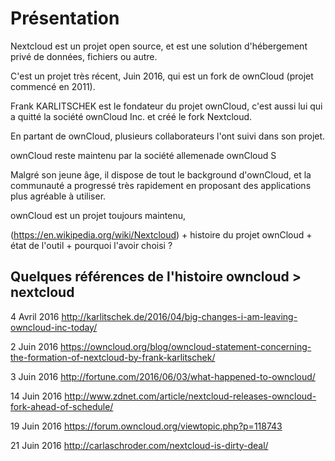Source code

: # Présentation

Nextcloud est un projet open source, 
et est une solution d'hébergement privé de données, fichiers ou autre.

C'est un projet très récent, Juin 2016, 
qui est un fork de ownCloud (projet commencé en 2011).

Frank KARLITSCHEK est le fondateur du projet ownCloud, 
c'est aussi lui qui a quitté la société ownCloud Inc.
et créé le fork Nextcloud.

En partant de ownCloud, 
plusieurs collaborateurs l'ont suivi dans son projet.

ownCloud reste maintenu par la société allemenade ownCloud S

Malgré son jeune âge, il dispose de tout le background d'ownCloud,
et la communauté a progressé très rapidement 
en proposant des applications plus agréable à utiliser.

ownCloud est un projet toujours maintenu, 

(https://en.wikipedia.org/wiki/Nextcloud)
    + histoire du projet ownCloud
    + état de l'outil
    + pourquoi l'avoir choisi ?

## Quelques références de l'histoire owncloud > nextcloud

4 Avril 2016
http://karlitschek.de/2016/04/big-changes-i-am-leaving-owncloud-inc-today/

2 Juin 2016
https://owncloud.org/blog/owncloud-statement-concerning-the-formation-of-nextcloud-by-frank-karlitschek/

3 Juin 2016
http://fortune.com/2016/06/03/what-happened-to-owncloud/

14 Juin 2016
http://www.zdnet.com/article/nextcloud-releases-owncloud-fork-ahead-of-schedule/

19 Juin 2016
https://forum.owncloud.org/viewtopic.php?p=118743

21 Juin 2016
http://carlaschroder.com/nextcloud-is-dirty-deal/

:::

:: Work order ::
Every line of the entries that includes "société" must be copied into the answer.

:: Result of the task ::
c'est aussi lui qui a quitté la société ownCloud Inc.
ownCloud reste maintenu par la société allemenade ownCloud S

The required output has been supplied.